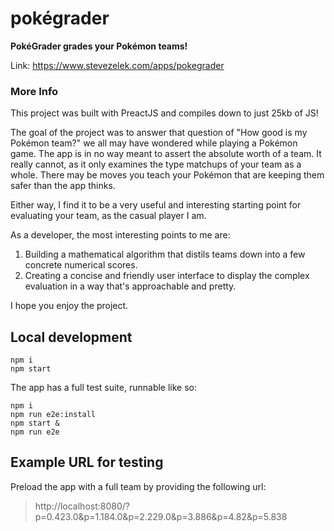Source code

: # pokégrader

**PokéGrader grades your Pokémon teams!**

Link: https://www.stevezelek.com/apps/pokegrader

### More Info

This project was built with PreactJS and compiles down to just 25kb of JS!


The goal of the project was to answer that question of "How good is my Pokémon team?" we all may have wondered 
while playing a Pokémon game. The app is in no way meant to assert the absolute worth of a team. It really cannot, as it only
examines the type matchups of your team as a whole. There may be moves you teach your Pokémon that are keeping them safer than the app thinks.


Either way, I find it to be a very useful and interesting starting point for evaluating your team, as the casual player I am. 


As a developer, the most interesting points to me are:
1. Building a mathematical algorithm that distils teams down into a few concrete numerical scores.
2. Creating a concise and friendly user interface to display the complex evaluation in a way that's approachable and pretty.

I hope you enjoy the project.

## Local development
```
npm i
npm start
```

The app has a full test suite, runnable like so:
```
npm i
npm run e2e:install
npm start &
npm run e2e
```

## Example URL for testing

Preload the app with a full team by providing the following url:
> http://localhost:8080/?p=0.423.0&p=1.184.0&p=2.229.0&p=3.886&p=4.82&p=5.838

****

> _TRY IT_:
Could you give again exactly the lines from the line containing "1. Building a" through the final line of the data above, and no others?

> _WRITTEN SOLUTION_:
1. Building a mathematical algorithm that distils teams down into a few concrete numerical scores.
2. Creating a concise and friendly user interface to display the complex evaluation in a way that's approachable and pretty.

I hope you enjoy the project.

## Local development
```
npm i
npm start
```

The app has a full test suite, runnable like so:
```
npm i
npm run e2e:install
npm start &
npm run e2e
```

## Example URL for testing

Preload the app with a full team by providing the following url:
> http://localhost:8080/?p=0.423.0&p=1.184.0&p=2.229.0&p=3.886&p=4.82&p=5.838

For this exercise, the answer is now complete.